Dataset entries
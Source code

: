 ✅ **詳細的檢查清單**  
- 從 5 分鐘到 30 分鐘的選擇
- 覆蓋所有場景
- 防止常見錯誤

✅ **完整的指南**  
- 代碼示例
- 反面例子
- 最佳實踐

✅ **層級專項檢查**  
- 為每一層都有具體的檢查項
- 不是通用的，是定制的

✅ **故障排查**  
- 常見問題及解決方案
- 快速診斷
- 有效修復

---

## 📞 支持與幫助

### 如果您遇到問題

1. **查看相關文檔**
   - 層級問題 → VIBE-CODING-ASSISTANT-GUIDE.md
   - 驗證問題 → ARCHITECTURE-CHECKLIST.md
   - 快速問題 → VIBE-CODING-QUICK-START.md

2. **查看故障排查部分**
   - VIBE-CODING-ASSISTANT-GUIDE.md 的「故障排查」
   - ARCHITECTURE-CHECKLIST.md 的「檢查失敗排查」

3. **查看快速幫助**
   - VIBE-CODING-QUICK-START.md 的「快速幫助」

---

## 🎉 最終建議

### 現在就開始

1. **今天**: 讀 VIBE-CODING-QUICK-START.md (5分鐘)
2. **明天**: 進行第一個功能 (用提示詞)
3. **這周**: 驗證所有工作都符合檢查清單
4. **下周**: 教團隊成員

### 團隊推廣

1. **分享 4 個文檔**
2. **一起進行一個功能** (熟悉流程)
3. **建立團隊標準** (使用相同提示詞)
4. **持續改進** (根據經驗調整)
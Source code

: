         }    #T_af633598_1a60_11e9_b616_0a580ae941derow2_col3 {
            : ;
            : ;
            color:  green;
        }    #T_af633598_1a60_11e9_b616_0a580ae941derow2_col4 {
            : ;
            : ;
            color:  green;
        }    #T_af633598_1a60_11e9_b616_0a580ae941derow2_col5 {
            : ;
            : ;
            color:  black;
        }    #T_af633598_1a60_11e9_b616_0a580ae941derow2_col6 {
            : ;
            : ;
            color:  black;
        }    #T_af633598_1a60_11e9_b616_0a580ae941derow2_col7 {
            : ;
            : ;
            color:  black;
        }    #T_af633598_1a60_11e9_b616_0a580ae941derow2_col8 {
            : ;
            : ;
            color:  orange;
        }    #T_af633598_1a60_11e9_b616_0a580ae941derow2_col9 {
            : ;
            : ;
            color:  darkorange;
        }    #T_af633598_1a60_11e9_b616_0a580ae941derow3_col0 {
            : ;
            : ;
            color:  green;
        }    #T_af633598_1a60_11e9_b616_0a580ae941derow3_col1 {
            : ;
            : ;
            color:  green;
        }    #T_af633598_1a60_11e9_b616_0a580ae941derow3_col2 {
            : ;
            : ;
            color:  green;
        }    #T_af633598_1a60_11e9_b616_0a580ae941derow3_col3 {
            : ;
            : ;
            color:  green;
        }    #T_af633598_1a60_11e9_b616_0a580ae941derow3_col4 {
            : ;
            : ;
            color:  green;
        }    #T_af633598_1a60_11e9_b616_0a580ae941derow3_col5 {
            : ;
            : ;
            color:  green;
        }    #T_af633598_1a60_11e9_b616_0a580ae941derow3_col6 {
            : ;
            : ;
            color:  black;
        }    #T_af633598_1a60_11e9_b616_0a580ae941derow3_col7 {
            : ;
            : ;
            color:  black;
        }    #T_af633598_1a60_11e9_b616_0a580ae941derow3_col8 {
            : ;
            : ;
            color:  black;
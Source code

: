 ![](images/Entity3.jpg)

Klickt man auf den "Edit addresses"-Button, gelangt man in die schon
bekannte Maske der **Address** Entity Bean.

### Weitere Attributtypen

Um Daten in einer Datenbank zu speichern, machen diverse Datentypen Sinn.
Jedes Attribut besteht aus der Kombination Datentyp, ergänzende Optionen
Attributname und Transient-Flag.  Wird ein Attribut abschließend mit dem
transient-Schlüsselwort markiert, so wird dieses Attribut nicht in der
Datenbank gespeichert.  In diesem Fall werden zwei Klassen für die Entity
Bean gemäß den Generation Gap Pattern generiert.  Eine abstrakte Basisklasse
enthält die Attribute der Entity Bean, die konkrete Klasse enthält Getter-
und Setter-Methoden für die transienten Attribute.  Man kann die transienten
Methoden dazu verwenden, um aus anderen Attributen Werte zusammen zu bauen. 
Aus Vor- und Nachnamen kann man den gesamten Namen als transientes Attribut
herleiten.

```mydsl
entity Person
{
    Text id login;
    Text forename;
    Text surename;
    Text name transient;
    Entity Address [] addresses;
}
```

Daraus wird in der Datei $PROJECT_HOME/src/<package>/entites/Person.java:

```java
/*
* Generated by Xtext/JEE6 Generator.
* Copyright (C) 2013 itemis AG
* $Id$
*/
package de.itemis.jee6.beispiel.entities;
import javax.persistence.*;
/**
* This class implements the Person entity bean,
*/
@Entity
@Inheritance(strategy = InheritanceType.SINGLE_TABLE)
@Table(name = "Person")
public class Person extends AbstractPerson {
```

Work instruction: If a line above holds the string "class", copy it out.

Output of the exercise:
* This class implements the Person entity bean,
public class Person extends AbstractPerson {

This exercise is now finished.